I found a 99 Ranch Market close-ish that I can check out. 

How do Co-Ops work?


----------



## Scarlett_O' (May 19, 2011)

OrangeLexus said:


> I found a 99 Ranch Market close-ish that I can check out.
> 
> How do Co-Ops work?


They all work a little differently from what I understand(Im part of quite a few for a different reason and they each have a slightly different approach to the purchasing of items and getting them to the buyers/members.)

Ours has set orders, along with orders that happen to pop up every once in a while, when you want to order you add your order into the database, and then when the order closes(at a specific date and/or when a specific weight/number of boxes is filled) the co-op leader(s) email email everyone within that order as to their total(plus donation for transportation.) Then once everything has been paid for and ordered the seller lets the leader(s) know when the product will be ready for pick-up and there is a train of transportation set up to get everyone their product.

Again, this is just how ours work(in condensed version), and each works a little differently...but I would guess they are all right about the same way!:wink:


----------



## wolfsnaps88 (Jan 2, 2012)

I have to be creative about feeding my dogs. Not having a lot of money, I look for cheap ways to provide for my three. 

They basically eat any animal that is edible: deer, cow, rabbit, chicken, turkey, pig....If I could get it I would also feed goat, lamb, squirrel, llama, fish, etc.

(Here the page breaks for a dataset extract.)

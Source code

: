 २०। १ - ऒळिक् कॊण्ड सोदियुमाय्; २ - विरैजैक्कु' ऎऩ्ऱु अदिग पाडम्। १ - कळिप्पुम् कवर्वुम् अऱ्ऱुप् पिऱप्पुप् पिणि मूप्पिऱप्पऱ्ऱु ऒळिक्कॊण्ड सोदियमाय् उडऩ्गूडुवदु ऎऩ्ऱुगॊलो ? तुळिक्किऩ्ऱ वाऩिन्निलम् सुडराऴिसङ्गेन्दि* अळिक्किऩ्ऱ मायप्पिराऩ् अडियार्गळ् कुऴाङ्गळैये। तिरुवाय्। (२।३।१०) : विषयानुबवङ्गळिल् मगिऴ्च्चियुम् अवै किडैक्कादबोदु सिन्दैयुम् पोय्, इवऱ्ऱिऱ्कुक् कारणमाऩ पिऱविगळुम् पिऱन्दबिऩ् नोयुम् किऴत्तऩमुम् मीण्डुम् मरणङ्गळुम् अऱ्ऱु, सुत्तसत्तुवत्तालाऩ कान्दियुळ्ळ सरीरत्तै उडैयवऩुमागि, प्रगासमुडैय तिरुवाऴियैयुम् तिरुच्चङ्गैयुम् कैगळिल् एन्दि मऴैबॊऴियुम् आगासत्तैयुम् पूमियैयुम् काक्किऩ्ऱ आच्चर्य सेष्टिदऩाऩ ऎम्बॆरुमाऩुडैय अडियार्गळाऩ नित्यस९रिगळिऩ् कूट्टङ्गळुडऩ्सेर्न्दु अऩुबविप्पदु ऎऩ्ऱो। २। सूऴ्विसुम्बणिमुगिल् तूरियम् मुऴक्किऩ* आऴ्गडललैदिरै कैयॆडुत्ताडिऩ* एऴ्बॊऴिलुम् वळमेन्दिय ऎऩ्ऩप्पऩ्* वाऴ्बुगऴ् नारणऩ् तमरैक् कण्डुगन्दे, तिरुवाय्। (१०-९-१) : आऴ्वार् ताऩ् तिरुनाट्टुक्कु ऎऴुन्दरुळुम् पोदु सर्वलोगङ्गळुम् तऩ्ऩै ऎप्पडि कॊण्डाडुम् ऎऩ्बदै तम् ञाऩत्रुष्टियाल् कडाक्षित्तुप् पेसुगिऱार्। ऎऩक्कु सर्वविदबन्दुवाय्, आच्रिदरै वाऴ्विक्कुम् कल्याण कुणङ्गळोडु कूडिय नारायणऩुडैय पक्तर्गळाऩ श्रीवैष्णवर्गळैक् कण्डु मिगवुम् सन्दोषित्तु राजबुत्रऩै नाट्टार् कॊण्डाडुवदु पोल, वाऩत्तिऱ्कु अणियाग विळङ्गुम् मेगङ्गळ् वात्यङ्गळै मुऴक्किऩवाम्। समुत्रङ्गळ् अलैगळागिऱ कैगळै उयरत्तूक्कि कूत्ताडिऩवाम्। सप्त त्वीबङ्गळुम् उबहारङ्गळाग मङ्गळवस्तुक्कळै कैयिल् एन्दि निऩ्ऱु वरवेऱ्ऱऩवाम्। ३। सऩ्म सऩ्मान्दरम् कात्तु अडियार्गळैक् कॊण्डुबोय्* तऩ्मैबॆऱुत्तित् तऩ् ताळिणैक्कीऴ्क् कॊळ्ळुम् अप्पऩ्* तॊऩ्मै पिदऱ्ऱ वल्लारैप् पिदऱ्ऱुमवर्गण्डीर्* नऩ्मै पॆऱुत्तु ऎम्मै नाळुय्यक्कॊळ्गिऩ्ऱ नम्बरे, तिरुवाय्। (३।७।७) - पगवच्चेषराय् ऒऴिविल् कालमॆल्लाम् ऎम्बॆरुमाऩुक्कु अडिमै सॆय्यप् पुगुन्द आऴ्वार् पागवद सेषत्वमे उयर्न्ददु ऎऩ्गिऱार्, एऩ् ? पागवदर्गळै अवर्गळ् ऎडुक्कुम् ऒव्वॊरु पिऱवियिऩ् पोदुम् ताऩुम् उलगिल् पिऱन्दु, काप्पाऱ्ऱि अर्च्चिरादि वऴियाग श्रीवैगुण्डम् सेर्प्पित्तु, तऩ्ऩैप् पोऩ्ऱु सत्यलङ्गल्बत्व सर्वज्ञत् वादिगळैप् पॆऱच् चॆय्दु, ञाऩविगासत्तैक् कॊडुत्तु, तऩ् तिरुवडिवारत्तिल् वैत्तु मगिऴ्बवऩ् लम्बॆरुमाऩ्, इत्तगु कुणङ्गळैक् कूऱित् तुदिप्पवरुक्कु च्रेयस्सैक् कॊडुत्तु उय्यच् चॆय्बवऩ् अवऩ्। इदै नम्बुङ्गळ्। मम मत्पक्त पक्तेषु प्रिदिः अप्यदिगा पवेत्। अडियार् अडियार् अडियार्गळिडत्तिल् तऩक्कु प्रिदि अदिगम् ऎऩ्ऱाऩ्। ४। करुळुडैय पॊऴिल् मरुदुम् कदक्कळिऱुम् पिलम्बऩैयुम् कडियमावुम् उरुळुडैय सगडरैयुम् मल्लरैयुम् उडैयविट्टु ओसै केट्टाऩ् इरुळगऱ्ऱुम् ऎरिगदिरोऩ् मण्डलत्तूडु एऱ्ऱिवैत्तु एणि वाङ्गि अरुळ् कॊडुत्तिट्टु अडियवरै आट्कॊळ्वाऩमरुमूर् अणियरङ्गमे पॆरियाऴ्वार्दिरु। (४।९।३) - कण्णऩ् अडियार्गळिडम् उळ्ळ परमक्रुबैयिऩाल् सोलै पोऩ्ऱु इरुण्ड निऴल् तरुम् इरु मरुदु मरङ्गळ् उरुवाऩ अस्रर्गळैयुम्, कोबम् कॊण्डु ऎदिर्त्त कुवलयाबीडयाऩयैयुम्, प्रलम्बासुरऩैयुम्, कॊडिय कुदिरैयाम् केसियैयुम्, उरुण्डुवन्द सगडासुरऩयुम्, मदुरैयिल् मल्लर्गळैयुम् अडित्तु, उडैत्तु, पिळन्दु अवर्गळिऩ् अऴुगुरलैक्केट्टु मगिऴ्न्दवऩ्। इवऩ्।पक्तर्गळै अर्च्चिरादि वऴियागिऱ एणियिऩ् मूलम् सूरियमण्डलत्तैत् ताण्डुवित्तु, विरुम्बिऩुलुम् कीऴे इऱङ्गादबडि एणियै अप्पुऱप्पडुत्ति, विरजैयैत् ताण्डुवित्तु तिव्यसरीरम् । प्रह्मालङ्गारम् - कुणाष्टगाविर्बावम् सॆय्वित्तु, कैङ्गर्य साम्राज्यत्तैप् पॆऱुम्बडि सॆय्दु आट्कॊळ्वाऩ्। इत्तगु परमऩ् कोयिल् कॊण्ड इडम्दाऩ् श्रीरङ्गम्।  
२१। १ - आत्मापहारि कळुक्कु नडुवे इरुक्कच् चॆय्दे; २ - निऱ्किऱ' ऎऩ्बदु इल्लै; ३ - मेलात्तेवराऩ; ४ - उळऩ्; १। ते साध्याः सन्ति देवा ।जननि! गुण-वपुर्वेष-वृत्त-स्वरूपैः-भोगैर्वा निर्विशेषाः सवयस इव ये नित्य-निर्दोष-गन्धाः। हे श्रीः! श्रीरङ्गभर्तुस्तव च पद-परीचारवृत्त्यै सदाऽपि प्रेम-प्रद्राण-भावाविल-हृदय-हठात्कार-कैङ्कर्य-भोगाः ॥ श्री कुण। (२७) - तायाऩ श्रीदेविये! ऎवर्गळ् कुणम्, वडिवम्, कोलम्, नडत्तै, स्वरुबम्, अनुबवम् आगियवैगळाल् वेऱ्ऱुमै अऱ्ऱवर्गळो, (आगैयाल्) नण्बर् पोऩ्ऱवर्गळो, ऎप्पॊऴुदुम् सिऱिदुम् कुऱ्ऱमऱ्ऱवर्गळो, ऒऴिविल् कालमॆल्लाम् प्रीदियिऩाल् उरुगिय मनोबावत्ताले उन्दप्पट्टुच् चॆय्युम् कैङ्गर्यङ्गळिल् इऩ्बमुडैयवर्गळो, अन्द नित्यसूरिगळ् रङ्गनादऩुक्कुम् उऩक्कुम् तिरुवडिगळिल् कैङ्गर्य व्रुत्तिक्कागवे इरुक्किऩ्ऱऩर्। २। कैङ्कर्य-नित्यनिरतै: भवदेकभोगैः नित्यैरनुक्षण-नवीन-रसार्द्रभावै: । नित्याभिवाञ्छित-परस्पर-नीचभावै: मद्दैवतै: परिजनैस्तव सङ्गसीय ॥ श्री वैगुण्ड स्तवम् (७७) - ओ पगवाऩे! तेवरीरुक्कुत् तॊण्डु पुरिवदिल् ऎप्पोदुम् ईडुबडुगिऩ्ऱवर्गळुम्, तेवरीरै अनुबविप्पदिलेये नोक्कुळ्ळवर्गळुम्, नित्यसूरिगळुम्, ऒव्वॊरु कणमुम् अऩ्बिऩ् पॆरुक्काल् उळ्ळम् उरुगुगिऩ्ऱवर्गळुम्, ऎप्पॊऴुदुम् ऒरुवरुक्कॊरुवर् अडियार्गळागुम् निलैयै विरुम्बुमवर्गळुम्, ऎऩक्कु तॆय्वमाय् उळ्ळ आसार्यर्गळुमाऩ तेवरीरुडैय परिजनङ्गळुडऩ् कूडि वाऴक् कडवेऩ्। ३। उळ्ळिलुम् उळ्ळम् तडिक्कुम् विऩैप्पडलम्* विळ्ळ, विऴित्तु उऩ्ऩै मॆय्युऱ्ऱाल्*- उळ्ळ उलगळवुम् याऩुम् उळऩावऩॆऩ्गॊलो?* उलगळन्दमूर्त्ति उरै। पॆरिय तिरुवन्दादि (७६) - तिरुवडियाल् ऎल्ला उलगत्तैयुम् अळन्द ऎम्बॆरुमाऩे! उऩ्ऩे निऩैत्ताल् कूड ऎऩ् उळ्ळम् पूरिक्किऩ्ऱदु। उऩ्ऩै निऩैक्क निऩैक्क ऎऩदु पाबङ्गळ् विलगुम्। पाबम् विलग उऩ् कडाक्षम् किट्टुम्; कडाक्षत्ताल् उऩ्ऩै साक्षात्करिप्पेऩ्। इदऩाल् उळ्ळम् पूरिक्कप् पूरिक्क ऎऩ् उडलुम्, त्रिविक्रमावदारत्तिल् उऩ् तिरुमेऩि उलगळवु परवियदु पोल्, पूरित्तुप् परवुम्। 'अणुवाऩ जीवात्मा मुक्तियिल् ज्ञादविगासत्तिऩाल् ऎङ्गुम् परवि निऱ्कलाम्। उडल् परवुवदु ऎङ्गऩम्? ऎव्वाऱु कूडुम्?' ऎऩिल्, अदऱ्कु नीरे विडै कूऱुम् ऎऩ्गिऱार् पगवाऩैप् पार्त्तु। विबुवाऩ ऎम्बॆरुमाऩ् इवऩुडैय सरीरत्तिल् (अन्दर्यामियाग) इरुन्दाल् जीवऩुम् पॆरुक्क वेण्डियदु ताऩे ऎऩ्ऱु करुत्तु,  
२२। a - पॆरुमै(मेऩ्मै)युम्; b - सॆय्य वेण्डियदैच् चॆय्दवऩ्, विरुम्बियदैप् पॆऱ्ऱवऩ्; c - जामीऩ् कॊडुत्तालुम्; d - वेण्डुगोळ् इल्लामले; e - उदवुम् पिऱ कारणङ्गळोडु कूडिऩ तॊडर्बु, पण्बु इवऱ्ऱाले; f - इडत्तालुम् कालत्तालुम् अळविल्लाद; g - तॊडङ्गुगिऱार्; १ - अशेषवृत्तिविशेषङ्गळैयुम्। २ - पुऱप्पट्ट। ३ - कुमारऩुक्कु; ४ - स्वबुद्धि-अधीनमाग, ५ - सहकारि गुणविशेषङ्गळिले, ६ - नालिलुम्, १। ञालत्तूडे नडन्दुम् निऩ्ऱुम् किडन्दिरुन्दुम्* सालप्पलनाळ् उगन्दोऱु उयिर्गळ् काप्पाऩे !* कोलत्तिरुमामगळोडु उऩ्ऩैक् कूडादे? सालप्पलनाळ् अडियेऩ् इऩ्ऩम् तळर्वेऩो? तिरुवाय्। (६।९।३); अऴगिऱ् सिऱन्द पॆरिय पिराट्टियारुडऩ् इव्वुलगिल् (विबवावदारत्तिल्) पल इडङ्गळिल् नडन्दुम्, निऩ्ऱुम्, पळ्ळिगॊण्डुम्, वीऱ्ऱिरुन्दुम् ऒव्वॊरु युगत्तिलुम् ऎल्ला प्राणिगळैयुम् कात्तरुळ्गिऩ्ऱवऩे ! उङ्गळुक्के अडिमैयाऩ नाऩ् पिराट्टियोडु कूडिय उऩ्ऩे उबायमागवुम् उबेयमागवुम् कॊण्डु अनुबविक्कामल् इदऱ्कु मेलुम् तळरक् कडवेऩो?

I feed every part if the animal except the intestine and colon.


I buy marked down meats at the grocery store, meat from a meat retailer; I also hunt and donate most of my deer to my dogs. I ask other hunters to think about me during the season. I go to my local deer processor and ask for leftovers. I place ads on craigslist looking for freezer burned meats or unwanted meat animals, and I call slaughter houses. I am trying to leave no stone unturned and as a result , my freezer at the moment is cram packed and I am looking for another one. 

I recommend having some freezer space in case a good deal or freebie comes along. 

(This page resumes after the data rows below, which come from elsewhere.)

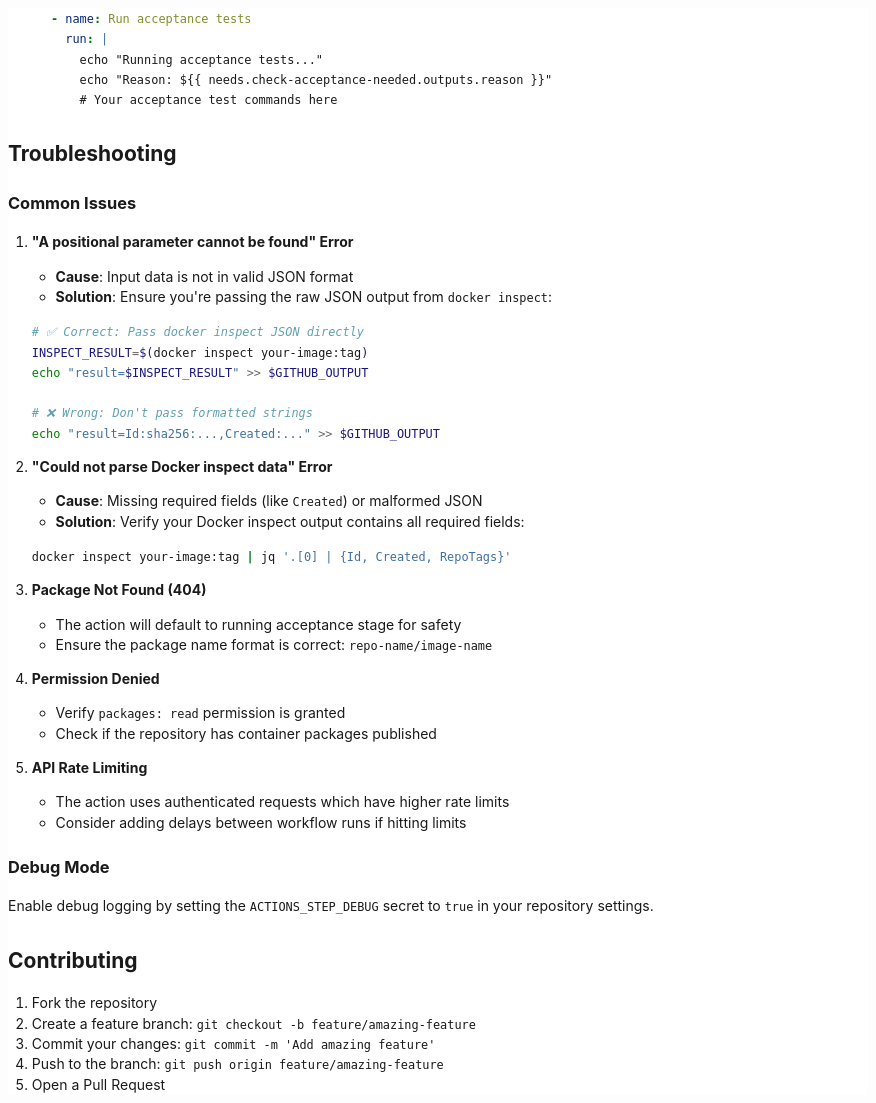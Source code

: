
 ```yaml
      - name: Run acceptance tests
        run: |
          echo "Running acceptance tests..."
          echo "Reason: ${{ needs.check-acceptance-needed.outputs.reason }}"
          # Your acceptance test commands here
```

## Troubleshooting

### Common Issues

1. **"A positional parameter cannot be found" Error**
   - **Cause**: Input data is not in valid JSON format
   - **Solution**: Ensure you're passing the raw JSON output from `docker inspect`:
   ```bash
   # ✅ Correct: Pass docker inspect JSON directly
   INSPECT_RESULT=$(docker inspect your-image:tag)
   echo "result=$INSPECT_RESULT" >> $GITHUB_OUTPUT
   
   # ❌ Wrong: Don't pass formatted strings
   echo "result=Id:sha256:...,Created:..." >> $GITHUB_OUTPUT
   ```

2. **"Could not parse Docker inspect data" Error**
   - **Cause**: Missing required fields (like `Created`) or malformed JSON
   - **Solution**: Verify your Docker inspect output contains all required fields:
   ```bash
   docker inspect your-image:tag | jq '.[0] | {Id, Created, RepoTags}'
   ```

3. **Package Not Found (404)**
   - The action will default to running acceptance stage for safety
   - Ensure the package name format is correct: `repo-name/image-name`

4. **Permission Denied**
   - Verify `packages: read` permission is granted
   - Check if the repository has container packages published

5. **API Rate Limiting**
   - The action uses authenticated requests which have higher rate limits
   - Consider adding delays between workflow runs if hitting limits

### Debug Mode

Enable debug logging by setting the `ACTIONS_STEP_DEBUG` secret to `true` in your repository settings.

## Contributing

1. Fork the repository
2. Create a feature branch: `git checkout -b feature/amazing-feature`
3. Commit your changes: `git commit -m 'Add amazing feature'`
4. Push to the branch: `git push origin feature/amazing-feature`
5. Open a Pull Request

Prices vary widely depending on where you live. A good price for me for chicken leg quarters is 0.49 a pound. I pay $1.69 to $1.99 for beef heart and I know some people can get it for much cheaper. I pay about ten bucks for a whole cow tripe where I get it from. I can get a whole trachea for a dollar. I can get lamb/goat heads for $4.00 .

Some people get way better deals than I do and some people pay a lot more than I do. A lot of that is based on the region you live and the stores/sources available to you.


----------



## Sprocket (Oct 4, 2011)

Craigslist ad freebies
Freecycle freebies.
We also process our own and will be raising boers for the meat.
I have the option to order from a co-op 
Also a local processor sells me green tripe.


----------



## Losech (Jul 10, 2012)

I mainly buy from the grocery, but also get stuff from a few petshops and a couple wholesale stores, the butcher, or from the farmer's market. I get anything that's not enhanced that my dog will eat. I don't limit what I buy because it doesn't fit some other person's idea of what "proper" raw feeding is. If I can get it for a decent price, I'm gonna do it. I usually buy chicken quarters, pork and beef roasts or broils, ribs, stew meat (lamb), turkey backs and necks, gizzards, various livers, hearts, but will buy anything that's cheap/on sale if the price is right.
I try not to spend more than...
Beef: $2 a pound
Pork: $1.70 a pound
Chicken: $0.88 a pound
Turkey: $0.99 a pound
Lamb: $2 a pound
Liver: $2 a pound
Heart: $1.80 a pound
Sometimes I can get prices cheaper than those, and othertimes I am forced to spend a bit more. Like chicken, it used to be $0.69 a pound for a 10 pound bag of quarters, but it recently went up to $0.75 a pound. I can sometimes get lamb for $1.80 a pound, but it's normally over $4 a pound. I don't buy anything over $3 a pound though, I do have a strict limit there. Recently I found 4.5 pounds of ground beef for $1.70 a pound, and I've bought chicken backs/necks for $0.40 a pound.
I will also feed whatever I shoot. Usually small prey, things like Coot (waterfowl), quail, squirrel, rabbit, etc.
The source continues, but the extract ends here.